**What the task asks:**
Here is a listing; work out how many of its lines contain the word "when", and state only that number.

**Data in this exercise:**

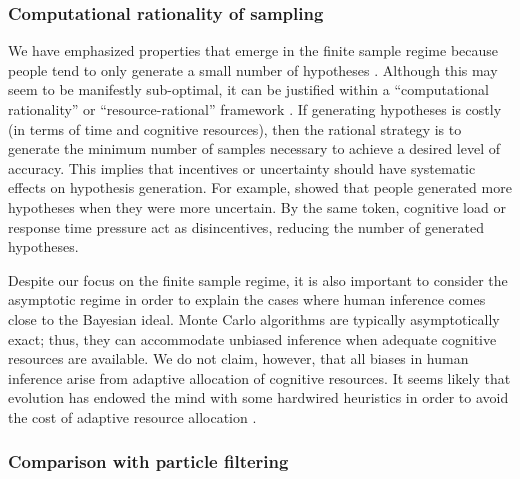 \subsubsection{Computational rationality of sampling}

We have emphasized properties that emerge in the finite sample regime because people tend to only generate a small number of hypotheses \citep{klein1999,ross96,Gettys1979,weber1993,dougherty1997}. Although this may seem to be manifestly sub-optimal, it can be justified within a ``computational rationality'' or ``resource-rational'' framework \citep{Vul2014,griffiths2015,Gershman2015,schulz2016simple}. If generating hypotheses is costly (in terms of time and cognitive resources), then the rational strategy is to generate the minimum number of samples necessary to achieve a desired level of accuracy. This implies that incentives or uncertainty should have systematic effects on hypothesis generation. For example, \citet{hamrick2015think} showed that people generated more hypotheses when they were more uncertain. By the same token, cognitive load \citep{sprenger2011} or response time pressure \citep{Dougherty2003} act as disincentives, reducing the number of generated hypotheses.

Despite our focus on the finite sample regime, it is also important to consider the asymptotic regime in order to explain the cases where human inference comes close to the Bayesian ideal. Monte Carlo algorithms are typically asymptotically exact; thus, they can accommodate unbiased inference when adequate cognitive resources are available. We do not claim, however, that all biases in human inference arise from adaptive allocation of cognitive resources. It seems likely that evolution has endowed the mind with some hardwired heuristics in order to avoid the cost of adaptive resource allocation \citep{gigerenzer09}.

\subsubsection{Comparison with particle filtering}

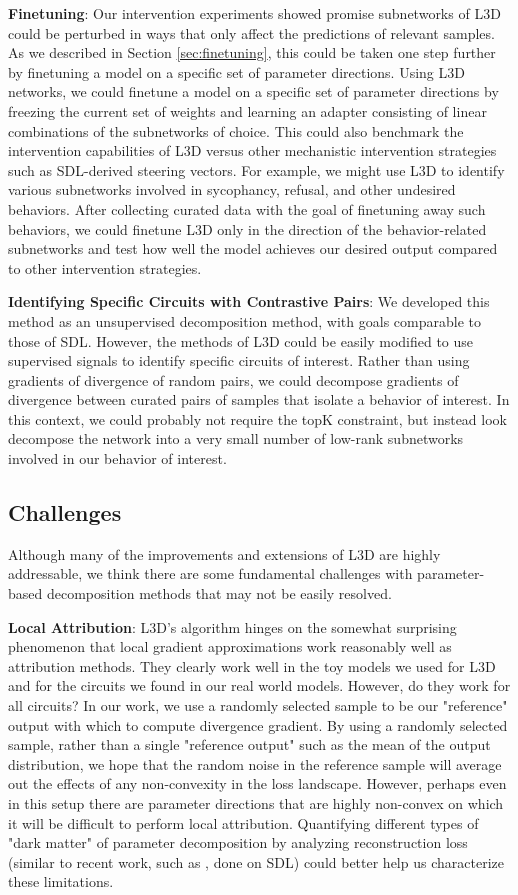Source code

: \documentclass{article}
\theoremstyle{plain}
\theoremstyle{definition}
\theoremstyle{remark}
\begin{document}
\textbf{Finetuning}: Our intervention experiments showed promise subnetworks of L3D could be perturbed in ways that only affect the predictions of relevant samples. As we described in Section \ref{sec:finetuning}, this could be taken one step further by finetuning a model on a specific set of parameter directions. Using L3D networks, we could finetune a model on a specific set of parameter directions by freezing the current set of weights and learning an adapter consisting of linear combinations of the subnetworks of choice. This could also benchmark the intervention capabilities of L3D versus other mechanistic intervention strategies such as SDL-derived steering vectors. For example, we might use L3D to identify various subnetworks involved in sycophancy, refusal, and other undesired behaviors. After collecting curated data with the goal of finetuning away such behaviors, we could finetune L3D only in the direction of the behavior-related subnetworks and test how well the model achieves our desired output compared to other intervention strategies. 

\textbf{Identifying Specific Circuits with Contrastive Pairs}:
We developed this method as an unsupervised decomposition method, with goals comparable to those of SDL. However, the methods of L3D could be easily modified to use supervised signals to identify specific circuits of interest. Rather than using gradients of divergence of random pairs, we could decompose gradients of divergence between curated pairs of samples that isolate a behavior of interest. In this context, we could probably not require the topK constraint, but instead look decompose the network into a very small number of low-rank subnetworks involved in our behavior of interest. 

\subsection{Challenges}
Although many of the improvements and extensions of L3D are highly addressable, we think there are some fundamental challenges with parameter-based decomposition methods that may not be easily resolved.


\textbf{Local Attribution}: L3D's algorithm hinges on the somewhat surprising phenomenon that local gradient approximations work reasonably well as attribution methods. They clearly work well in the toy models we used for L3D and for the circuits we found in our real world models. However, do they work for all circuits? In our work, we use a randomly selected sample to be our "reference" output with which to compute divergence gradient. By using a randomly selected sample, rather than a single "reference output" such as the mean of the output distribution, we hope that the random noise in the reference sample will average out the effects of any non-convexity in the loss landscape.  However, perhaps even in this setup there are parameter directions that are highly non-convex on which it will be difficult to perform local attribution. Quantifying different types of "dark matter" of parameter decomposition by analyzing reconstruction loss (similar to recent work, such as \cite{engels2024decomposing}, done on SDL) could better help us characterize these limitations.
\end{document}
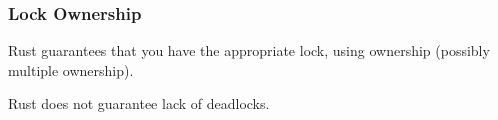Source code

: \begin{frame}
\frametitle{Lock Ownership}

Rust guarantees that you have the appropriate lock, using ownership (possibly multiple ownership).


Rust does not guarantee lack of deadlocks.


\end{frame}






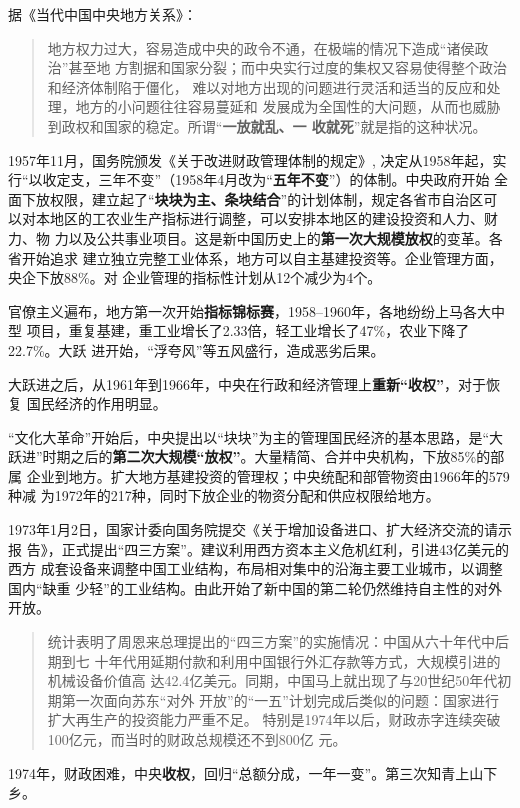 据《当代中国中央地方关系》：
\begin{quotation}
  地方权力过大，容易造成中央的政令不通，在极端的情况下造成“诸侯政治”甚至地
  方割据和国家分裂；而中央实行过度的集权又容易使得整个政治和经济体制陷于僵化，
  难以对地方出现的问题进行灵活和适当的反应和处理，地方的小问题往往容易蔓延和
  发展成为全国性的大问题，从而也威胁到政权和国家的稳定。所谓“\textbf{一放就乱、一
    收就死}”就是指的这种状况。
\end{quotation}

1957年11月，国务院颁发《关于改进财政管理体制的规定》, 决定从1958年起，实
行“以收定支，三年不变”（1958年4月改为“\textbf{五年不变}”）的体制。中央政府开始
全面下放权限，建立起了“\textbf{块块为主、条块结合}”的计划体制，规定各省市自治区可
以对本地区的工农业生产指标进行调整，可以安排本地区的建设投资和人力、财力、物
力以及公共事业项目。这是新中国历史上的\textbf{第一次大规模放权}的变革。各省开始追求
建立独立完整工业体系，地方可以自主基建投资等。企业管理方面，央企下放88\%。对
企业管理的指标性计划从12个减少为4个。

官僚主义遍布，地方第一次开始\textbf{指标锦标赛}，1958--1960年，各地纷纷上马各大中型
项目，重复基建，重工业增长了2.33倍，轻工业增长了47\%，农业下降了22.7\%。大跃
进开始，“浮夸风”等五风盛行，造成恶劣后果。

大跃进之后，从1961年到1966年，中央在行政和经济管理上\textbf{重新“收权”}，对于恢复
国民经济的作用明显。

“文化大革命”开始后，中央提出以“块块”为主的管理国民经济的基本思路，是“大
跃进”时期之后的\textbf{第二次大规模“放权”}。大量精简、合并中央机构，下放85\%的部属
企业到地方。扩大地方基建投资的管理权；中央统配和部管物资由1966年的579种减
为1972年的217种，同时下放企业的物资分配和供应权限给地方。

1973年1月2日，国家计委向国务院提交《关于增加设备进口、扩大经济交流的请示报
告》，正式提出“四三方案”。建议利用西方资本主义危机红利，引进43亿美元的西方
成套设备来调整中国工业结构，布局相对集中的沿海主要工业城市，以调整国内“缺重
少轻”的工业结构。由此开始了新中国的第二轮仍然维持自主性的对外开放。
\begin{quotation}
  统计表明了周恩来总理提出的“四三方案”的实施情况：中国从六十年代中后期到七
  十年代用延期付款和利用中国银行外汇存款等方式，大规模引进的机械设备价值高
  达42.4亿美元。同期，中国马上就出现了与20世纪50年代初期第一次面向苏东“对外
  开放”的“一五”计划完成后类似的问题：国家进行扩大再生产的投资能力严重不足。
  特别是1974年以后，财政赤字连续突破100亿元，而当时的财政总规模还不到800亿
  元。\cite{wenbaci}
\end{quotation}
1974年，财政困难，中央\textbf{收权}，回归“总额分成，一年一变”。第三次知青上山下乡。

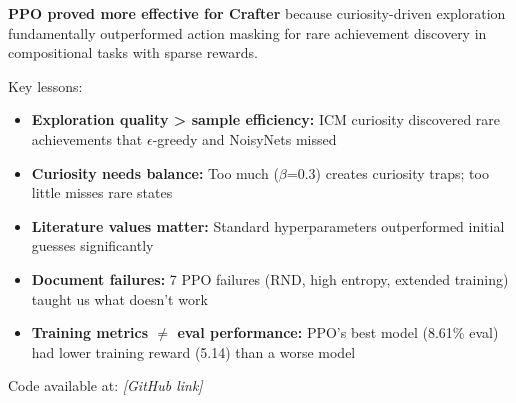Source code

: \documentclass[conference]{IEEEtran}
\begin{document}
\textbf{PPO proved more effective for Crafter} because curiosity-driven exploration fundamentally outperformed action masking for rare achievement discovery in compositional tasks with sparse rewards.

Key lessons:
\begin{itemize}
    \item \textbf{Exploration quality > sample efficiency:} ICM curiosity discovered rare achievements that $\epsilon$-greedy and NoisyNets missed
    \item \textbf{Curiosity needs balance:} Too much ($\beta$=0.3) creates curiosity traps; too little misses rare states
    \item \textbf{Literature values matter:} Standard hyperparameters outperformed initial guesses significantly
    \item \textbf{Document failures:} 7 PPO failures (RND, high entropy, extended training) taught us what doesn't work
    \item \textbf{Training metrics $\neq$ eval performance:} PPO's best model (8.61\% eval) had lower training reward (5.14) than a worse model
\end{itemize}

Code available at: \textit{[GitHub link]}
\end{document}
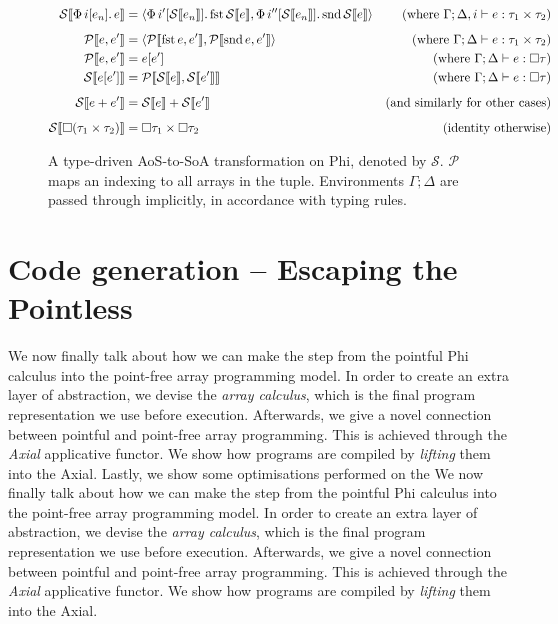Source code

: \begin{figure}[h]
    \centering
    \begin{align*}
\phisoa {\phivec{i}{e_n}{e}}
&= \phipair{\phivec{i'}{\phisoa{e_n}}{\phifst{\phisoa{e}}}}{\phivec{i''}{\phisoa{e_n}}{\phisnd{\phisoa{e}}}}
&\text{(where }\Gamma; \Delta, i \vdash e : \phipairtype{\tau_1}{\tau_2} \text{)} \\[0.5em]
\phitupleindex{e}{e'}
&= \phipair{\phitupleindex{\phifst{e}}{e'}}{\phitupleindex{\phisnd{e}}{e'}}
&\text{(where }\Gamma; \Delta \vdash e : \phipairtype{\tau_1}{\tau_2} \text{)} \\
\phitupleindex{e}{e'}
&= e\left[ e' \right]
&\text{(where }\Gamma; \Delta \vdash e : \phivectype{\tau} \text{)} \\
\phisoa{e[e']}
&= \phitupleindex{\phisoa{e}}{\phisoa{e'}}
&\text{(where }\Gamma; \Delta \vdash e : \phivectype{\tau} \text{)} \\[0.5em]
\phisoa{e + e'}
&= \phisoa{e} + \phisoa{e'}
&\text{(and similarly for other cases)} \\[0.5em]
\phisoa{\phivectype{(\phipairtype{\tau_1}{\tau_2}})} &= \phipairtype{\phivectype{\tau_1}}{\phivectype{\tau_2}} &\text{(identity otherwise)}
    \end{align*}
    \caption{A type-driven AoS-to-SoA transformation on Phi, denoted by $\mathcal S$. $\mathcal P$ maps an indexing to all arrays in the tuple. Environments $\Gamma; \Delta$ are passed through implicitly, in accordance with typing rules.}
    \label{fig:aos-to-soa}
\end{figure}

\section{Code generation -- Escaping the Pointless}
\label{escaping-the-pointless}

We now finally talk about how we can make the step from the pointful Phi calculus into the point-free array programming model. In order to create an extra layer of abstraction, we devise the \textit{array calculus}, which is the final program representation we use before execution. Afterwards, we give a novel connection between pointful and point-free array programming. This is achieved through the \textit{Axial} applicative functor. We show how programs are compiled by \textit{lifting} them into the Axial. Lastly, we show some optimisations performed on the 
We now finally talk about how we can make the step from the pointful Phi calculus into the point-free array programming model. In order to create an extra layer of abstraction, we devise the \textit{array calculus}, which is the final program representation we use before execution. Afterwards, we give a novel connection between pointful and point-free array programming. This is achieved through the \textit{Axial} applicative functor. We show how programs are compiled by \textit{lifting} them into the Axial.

**Result:**
2